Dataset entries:

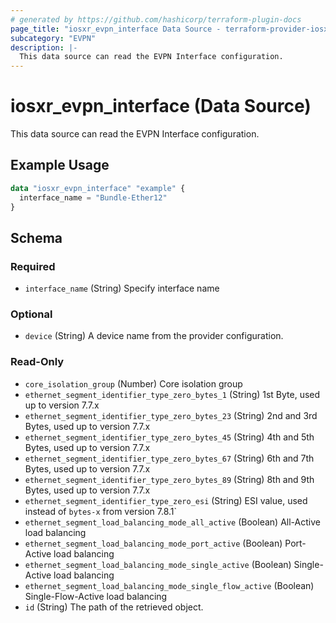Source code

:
 ```yaml
---
# generated by https://github.com/hashicorp/terraform-plugin-docs
page_title: "iosxr_evpn_interface Data Source - terraform-provider-iosxr"
subcategory: "EVPN"
description: |-
  This data source can read the EVPN Interface configuration.
---
```


# iosxr_evpn_interface (Data Source)

This data source can read the EVPN Interface configuration.

## Example Usage

```terraform
data "iosxr_evpn_interface" "example" {
  interface_name = "Bundle-Ether12"
}
```

<!-- schema generated by tfplugindocs -->
## Schema

### Required

- `interface_name` (String) Specify interface name

### Optional

- `device` (String) A device name from the provider configuration.

### Read-Only

- `core_isolation_group` (Number) Core isolation group
- `ethernet_segment_identifier_type_zero_bytes_1` (String) 1st Byte, used up to version 7.7.x
- `ethernet_segment_identifier_type_zero_bytes_23` (String) 2nd and 3rd Bytes, used up to version 7.7.x
- `ethernet_segment_identifier_type_zero_bytes_45` (String) 4th and 5th Bytes, used up to version 7.7.x
- `ethernet_segment_identifier_type_zero_bytes_67` (String) 6th and 7th Bytes, used up to version 7.7.x
- `ethernet_segment_identifier_type_zero_bytes_89` (String) 8th and 9th Bytes, used up to version 7.7.x
- `ethernet_segment_identifier_type_zero_esi` (String) ESI value, used instead of `bytes-x` from version 7.8.1`
- `ethernet_segment_load_balancing_mode_all_active` (Boolean) All-Active load balancing
- `ethernet_segment_load_balancing_mode_port_active` (Boolean) Port-Active load balancing
- `ethernet_segment_load_balancing_mode_single_active` (Boolean) Single-Active load balancing
- `ethernet_segment_load_balancing_mode_single_flow_active` (Boolean) Single-Flow-Active load balancing
- `id` (String) The path of the retrieved object.


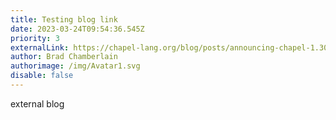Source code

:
 ```yaml
---
title: Testing blog link
date: 2023-03-24T09:54:36.545Z
priority: 3
externalLink: https://chapel-lang.org/blog/posts/announcing-chapel-1.30/
author: Brad Chamberlain
authorimage: /img/Avatar1.svg
disable: false
---
```

external blog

Exercise description
The required output is every line above from the one with "Byte, used up to version 7.7.x" down to the one with "7th Bytes, used up to version 7.7.x", restated word for word, ends included.

Solution for this exercise
- `ethernet_segment_identifier_type_zero_bytes_1` (String) 1st Byte, used up to version 7.7.x
- `ethernet_segment_identifier_type_zero_bytes_23` (String) 2nd and 3rd Bytes, used up to version 7.7.x
- `ethernet_segment_identifier_type_zero_bytes_45` (String) 4th and 5th Bytes, used up to version 7.7.x
- `ethernet_segment_identifier_type_zero_bytes_67` (String) 6th and 7th Bytes, used up to version 7.7.x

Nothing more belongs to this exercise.